[Stored entries]
• • •

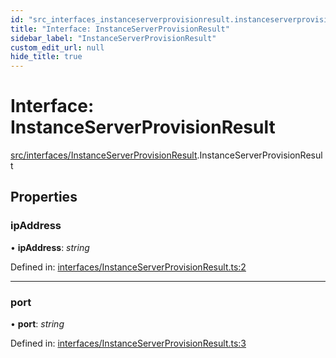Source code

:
 ```yaml
---
id: "src_interfaces_instanceserverprovisionresult.instanceserverprovisionresult"
title: "Interface: InstanceServerProvisionResult"
sidebar_label: "InstanceServerProvisionResult"
custom_edit_url: null
hide_title: true
---
```


# Interface: InstanceServerProvisionResult

[src/interfaces/InstanceServerProvisionResult](../modules/src_interfaces_instanceserverprovisionresult.md).InstanceServerProvisionResult

## Properties

### ipAddress

• **ipAddress**: *string*

Defined in: [interfaces/InstanceServerProvisionResult.ts:2](https://github.com/xr3ngine/xr3ngine/blob/a16a45d7e/packages/common/src/interfaces/InstanceServerProvisionResult.ts#L2)

___

### port

• **port**: *string*

Defined in: [interfaces/InstanceServerProvisionResult.ts:3](https://github.com/xr3ngine/xr3ngine/blob/a16a45d7e/packages/common/src/interfaces/InstanceServerProvisionResult.ts#L3)
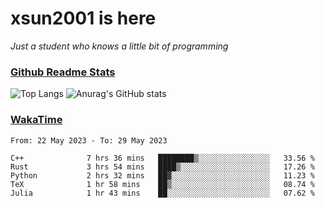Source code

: # xsun2001 is here

*Just a student who knows a little bit of programming*

### [Github Readme Stats](https://github.com/anuraghazra/github-readme-stats)

![Top Langs](https://github-readme-stats.vercel.app/api/top-langs/?username=xsun2001&layout=compact&theme=radical) ![Anurag's GitHub stats](https://github-readme-stats.vercel.app/api?username=xsun2001&show_icons=true&theme=radical)

### [WakaTime](https://wakatime.com)

<!--START_SECTION:waka-->

```text
From: 22 May 2023 - To: 29 May 2023

C++              7 hrs 36 mins   ████████▒░░░░░░░░░░░░░░░░   33.56 %
Rust             3 hrs 54 mins   ████▒░░░░░░░░░░░░░░░░░░░░   17.26 %
Python           2 hrs 32 mins   ██▓░░░░░░░░░░░░░░░░░░░░░░   11.23 %
TeX              1 hr 58 mins    ██▒░░░░░░░░░░░░░░░░░░░░░░   08.74 %
Julia            1 hr 43 mins    ██░░░░░░░░░░░░░░░░░░░░░░░   07.62 %
```

<!--END_SECTION:waka-->
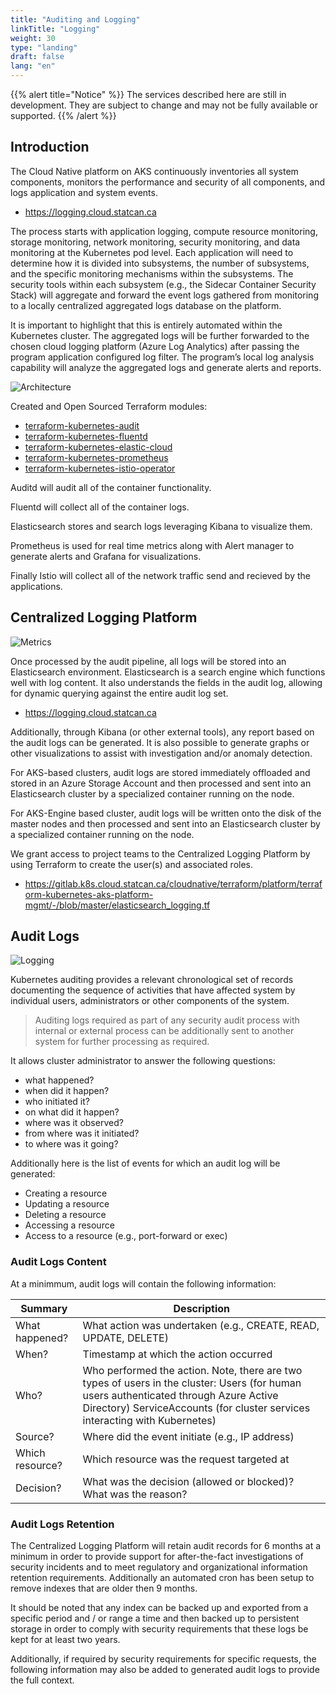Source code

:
 ```yaml
---
title: "Auditing and Logging"
linkTitle: "Logging"
weight: 30
type: "landing"
draft: false
lang: "en"
---
```


{{% alert title="Notice" %}}
The services described here are still in development. They are subject to change and may not be fully available or supported.
{{% /alert %}}

## Introduction

The Cloud Native platform on AKS continuously inventories all system components, monitors the performance and security of all components, and logs application and system events.

* https://logging.cloud.statcan.ca

The process starts with application logging, compute resource monitoring, storage monitoring, network monitoring, security monitoring, and data monitoring at the Kubernetes pod level. Each application will need to determine how it is divided into subsystems, the number of subsystems, and the specific monitoring mechanisms within the subsystems. The security tools within each subsystem (e.g., the Sidecar Container Security Stack) will aggregate and forward the event logs gathered from monitoring to a locally centralized aggregated logs database on the platform.

It is important to highlight that this is entirely automated within the Kubernetes cluster. The aggregated logs will be further forwarded to the chosen cloud logging platform (Azure Log Analytics) after passing the program application configured log filter. The program’s local log analysis capability will analyze the aggregated logs and generate alerts and reports.

![Architecture](/images/cloudnative/loggingarch.png "Architecture")

Created and Open Sourced Terraform modules:

* [terraform-kubernetes-audit](https://github.com/canada-ca-terraform-modules/terraform-kubernetes-audit)
* [terraform-kubernetes-fluentd](https://github.com/canada-ca-terraform-modules/terraform-kubernetes-fluentd)
* [terraform-kubernetes-elastic-cloud](https://github.com/canada-ca-terraform-modules/terraform-kubernetes-elastic-cloud)
* [terraform-kubernetes-prometheus](https://github.com/canada-ca-terraform-modules/terraform-kubernetes-prometheus)
* [terraform-kubernetes-istio-operator](https://github.com/canada-ca-terraform-modules/terraform-kubernetes-istio-operator)

Auditd will audit all of the container functionality.

Fluentd will collect all of the container logs.

Elasticsearch stores and search logs leveraging Kibana to visualize them.

Prometheus is used for real time metrics along with Alert manager to generate alerts and Grafana for visualizations.

Finally Istio will collect all of the network traffic send and recieved by the applications.

## Centralized Logging Platform

![Metrics](/images/cloudnative/loggingmetrics.png "Metrics")

Once processed by the audit pipeline, all logs will be stored into an Elasticsearch environment. Elasticsearch is a search engine which functions well with log content. It also understands the fields in the audit log, allowing for dynamic querying against the entire audit log set.

* https://logging.cloud.statcan.ca

Additionally, through Kibana (or other external tools), any report based on the audit logs can be generated. It is also possible to generate graphs or other visualizations to assist with investigation and/or anomaly detection.

For AKS-based clusters, audit logs are stored immediately offloaded and stored in an Azure Storage Account and then processed and sent into an Elasticsearch
cluster by a specialized container running on the node.

For AKS-Engine based cluster, audit logs will be written onto the disk of the master nodes and then processed and sent into an Elasticsearch cluster by a specialized container running on the node.

We grant access to project teams to the Centralized Logging Platform by using Terraform to create the user(s) and associated roles.

* https://gitlab.k8s.cloud.statcan.ca/cloudnative/terraform/platform/terraform-kubernetes-aks-platform-mgmt/-/blob/master/elasticsearch_logging.tf

## Audit Logs

![Logging](/images/cloudnative/loggingverb.png "Logging")

Kubernetes auditing provides a relevant chronological set of records documenting the sequence of activities that have affected system by individual users, administrators or other components of the system.

> Auditing logs required as part of any security audit process with internal or external process can be additionally sent to another system for further processing as required.

It allows cluster administrator to answer the following questions:

* what happened?
* when did it happen?
* who initiated it?
* on what did it happen?
* where was it observed?
* from where was it initiated?
* to where was it going?

Additionally here is the list of events for which an audit log will be generated:

* Creating a resource
* Updating a resource
* Deleting a resource
* Accessing a resource
* Access to a resource (e.g., port-forward or exec)

### Audit Logs Content

At a minimmum, audit logs will contain the following information:

| Summary          | Description                                                                                                                                                                                                             |
|------------------|-------------------------------------------------------------------------------------------------------------------------------------------------------------------------------------------------------------------------|
| What happened?   | What action was undertaken (e.g., CREATE, READ, UPDATE, DELETE)                                                                                                                                                         |
| When?            | Timestamp at which the action occurred                                                                                                                                                                                  |
| Who?             | Who performed the action. Note, there are two types of users in the cluster:  Users (for human users authenticated through Azure Active Directory)  ServiceAccounts (for cluster services interacting with Kubernetes)  |
| Source?          | Where did the event initiate (e.g., IP address)                                                                                                                                                                         |
| Which resource?  | Which resource was the request targeted at                                                                                                                                                                              |
| Decision?        | What was the decision (allowed or blocked)? What was the reason?                                                                                                                                                        |

### Audit Logs Retention

The Centralized Logging Platform will retain audit records for 6 months at a minimum in order to provide support for after-the-fact investigations of security incidents and to meet regulatory and organizational information retention requirements. Additionally an automated cron has been setup to remove indexes that are older then 9 months.

It should be noted that any index can be backed up and exported from a specific period and / or range a time and then backed up to persistent storage in order to comply with security requirements that these logs be kept for at least two years.

Additionally, if required by security requirements for specific requests, the following information may also be added to generated audit logs to provide the full context.
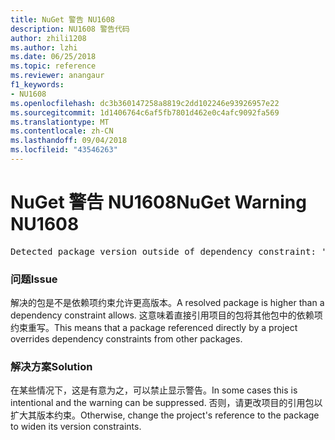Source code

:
 ```yaml
---
title: NuGet 警告 NU1608
description: NU1608 警告代码
author: zhili1208
ms.author: lzhi
ms.date: 06/25/2018
ms.topic: reference
ms.reviewer: anangaur
f1_keywords:
- NU1608
ms.openlocfilehash: dc3b360147258a8819c2dd102246e93926957e22
ms.sourcegitcommit: 1d1406764c6af5fb7801d462e0c4afc9092fa569
ms.translationtype: MT
ms.contentlocale: zh-CN
ms.lasthandoff: 09/04/2018
ms.locfileid: "43546263"
---
```

# <a name="nuget-warning-nu1608"></a><span data-ttu-id="7373a-103">NuGet 警告 NU1608</span><span class="sxs-lookup"><span data-stu-id="7373a-103">NuGet Warning NU1608</span></span>

<pre>Detected package version outside of dependency constraint: 'PackageA' 1.0.0 requires 'PackageB' (= 1.0.0) but version 'PackageB' 2.0.0 was resolved.</pre>

### <a name="issue"></a><span data-ttu-id="7373a-104">问题</span><span class="sxs-lookup"><span data-stu-id="7373a-104">Issue</span></span>
<span data-ttu-id="7373a-105">解决的包是不是依赖项约束允许更高版本。</span><span class="sxs-lookup"><span data-stu-id="7373a-105">A resolved package is higher than a dependency constraint allows.</span></span> <span data-ttu-id="7373a-106">这意味着直接引用项目的包将其他包中的依赖项约束重写。</span><span class="sxs-lookup"><span data-stu-id="7373a-106">This means that a package referenced directly by a project overrides dependency constraints from other packages.</span></span>

### <a name="solution"></a><span data-ttu-id="7373a-107">解决方案</span><span class="sxs-lookup"><span data-stu-id="7373a-107">Solution</span></span>
<span data-ttu-id="7373a-108">在某些情况下，这是有意为之，可以禁止显示警告。</span><span class="sxs-lookup"><span data-stu-id="7373a-108">In some cases this is intentional and the warning can be suppressed.</span></span> <span data-ttu-id="7373a-109">否则，请更改项目的引用包以扩大其版本约束。</span><span class="sxs-lookup"><span data-stu-id="7373a-109">Otherwise, change the project's reference to the package to widen its version constraints.</span></span>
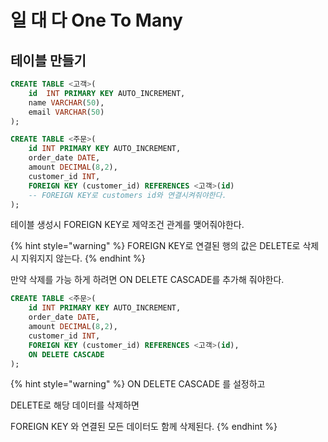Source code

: # 일 대 다 One To Many

## 테이블 만들기

```sql
CREATE TABLE <고객>(
    id  INT PRIMARY KEY AUTO_INCREMENT,
    name VARCHAR(50),
    email VARCHAR(50)
);

CREATE TABLE <주문>(
    id INT PRIMARY KEY AUTO_INCREMENT,
    order_date DATE,
    amount DECIMAL(8,2),
    customer_id INT,
    FOREIGN KEY (customer_id) REFERENCES <고객>(id)
    -- FOREIGN KEY로 customers id와 연결시켜줘야한다.
);
```

테이블 생성시 FOREIGN KEY로  제약조건 관계를 맺어줘야한다.



{% hint style="warning" %}
FOREIGN KEY로 연결된 행의 값은 DELETE로 삭제시 지워지지 않는다.
{% endhint %}

만약 삭제를 가능 하게 하려면 ON DELETE CASCADE를 추가해 줘야한다.

```sql
CREATE TABLE <주문>(
    id INT PRIMARY KEY AUTO_INCREMENT,
    order_date DATE,
    amount DECIMAL(8,2),
    customer_id INT,
    FOREIGN KEY (customer_id) REFERENCES <고객>(id),
    ON DELETE CASCADE
);
```

{% hint style="warning" %}
ON DELETE CASCADE 를 설정하고

DELETE로 해당 데이터를 삭제하면

FOREIGN KEY 와 연결된 모든 데이터도 함께 삭제된다.
{% endhint %}
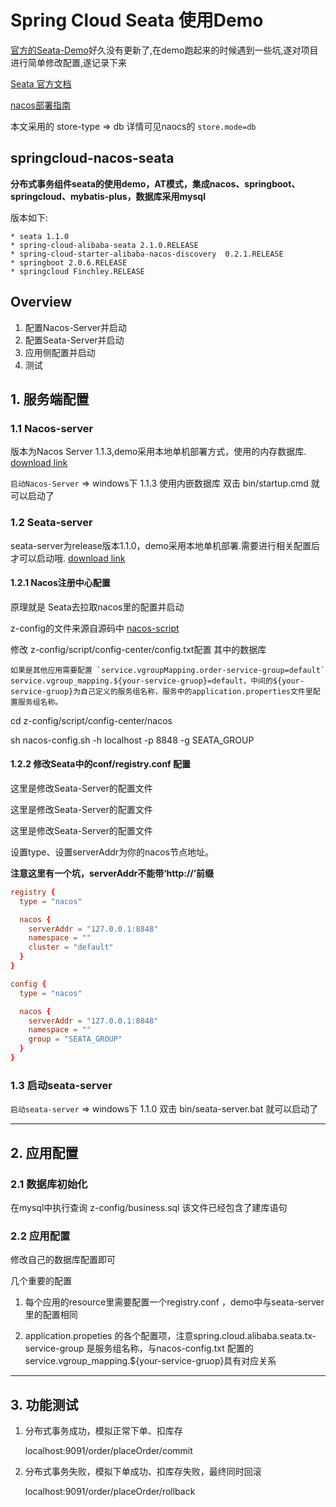# Spring Cloud Seata 使用Demo

[官方的Seata-Demo](https://github.com/seata/seata-samples/tree/master/springcloud-nacos-seata)好久没有更新了,在demo跑起来的时候遇到一些坑,遂对项目进行简单修改配置,遂记录下来

[Seata 官方文档](http://seata.io/zh-cn/docs/overview/what-is-seata.html)

[nacos部署指南](http://seata.io/zh-cn/docs/ops/deploy-guide-beginner.html)

本文采用的 store-type => db 详情可见naocs的 `store.mode=db` 


## springcloud-nacos-seata

**分布式事务组件seata的使用demo，AT模式，集成nacos、springboot、springcloud、mybatis-plus，数据库采用mysql**

版本如下:
```
* seata 1.1.0
* spring-cloud-alibaba-seata 2.1.0.RELEASE
* spring-cloud-starter-alibaba-nacos-discovery  0.2.1.RELEASE
* springboot 2.0.6.RELEASE
* springcloud Finchley.RELEASE
```

## Overview

1. 配置Nacos-Server并启动
2. 配置Seata-Server并启动
3. 应用侧配置并启动
4. 测试


## 1. 服务端配置

### 1.1 Nacos-server

版本为Nacos Server 1.1.3,demo采用本地单机部署方式，使用的内存数据库. [download link](https://github.com/alibaba/nacos/releases/tag/1.1.3)


`启动Nacos-Server` => windows下 1.1.3 使用内嵌数据库 双击 bin/startup.cmd 就可以启动了

### 1.2 Seata-server

seata-server为release版本1.1.0，demo采用本地单机部署.需要进行相关配置后才可以启动哦. [download link](https://github.com/seata/seata/releases/tag/v1.1.0)


#### 1.2.1 Nacos注册中心配置

原理就是 Seata去拉取nacos里的配置并启动

z-config的文件来源自源码中 [nacos-script](https://github.com/seata/seata/tree/1.1.0/script)

修改 z-config/script/config-center/config.txt配置 其中的数据库 
```
如果是其他应用需要配置 `service.vgroupMapping.order-service-group=default`
service.vgroup_mapping.${your-service-gruop}=default，中间的${your-service-gruop}为自己定义的服务组名称，服务中的application.properties文件里配置服务组名称。
```

cd z-config/script/config-center/nacos

sh nacos-config.sh -h localhost -p 8848 -g SEATA_GROUP


#### 1.2.2 修改Seata中的conf/registry.conf 配置

这里是修改Seata-Server的配置文件

这里是修改Seata-Server的配置文件

这里是修改Seata-Server的配置文件

设置type、设置serverAddr为你的nacos节点地址。

**注意这里有一个坑，serverAddr不能带‘http://’前缀**

```conf
registry {
  type = "nacos"

  nacos {
    serverAddr = "127.0.0.1:8848"
    namespace = ""
    cluster = "default"
  }
}

config {
  type = "nacos"

  nacos {
    serverAddr = "127.0.0.1:8848"
    namespace = ""
    group = "SEATA_GROUP"
  }
}
```


### 1.3 启动seata-server

`启动seata-server` => windows下 1.1.0  双击 bin/seata-server.bat 就可以启动了

----------


## 2. 应用配置

### 2.1 数据库初始化

在mysql中执行查询 z-config/business.sql 该文件已经包含了建库语句

### 2.2 应用配置

修改自己的数据库配置即可

几个重要的配置

1. 每个应用的resource里需要配置一个registry.conf ，demo中与seata-server里的配置相同

2. application.propeties 的各个配置项，注意spring.cloud.alibaba.seata.tx-service-group 是服务组名称，与nacos-config.txt 配置的service.vgroup_mapping.${your-service-gruop}具有对应关系

----------

## 3. 功能测试

1. 分布式事务成功，模拟正常下单、扣库存

   localhost:9091/order/placeOrder/commit   

2. 分布式事务失败，模拟下单成功、扣库存失败，最终同时回滚

   localhost:9091/order/placeOrder/rollback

• • •

GOAL OF THE EXERCISE » The answer must be every line of the records that holds the string "default".

ANSWER FOR THE TASK »
如果是其他应用需要配置 `service.vgroupMapping.order-service-group=default`
service.vgroup_mapping.${your-service-gruop}=default，中间的${your-service-gruop}为自己定义的服务组名称，服务中的application.properties文件里配置服务组名称。
    cluster = "default"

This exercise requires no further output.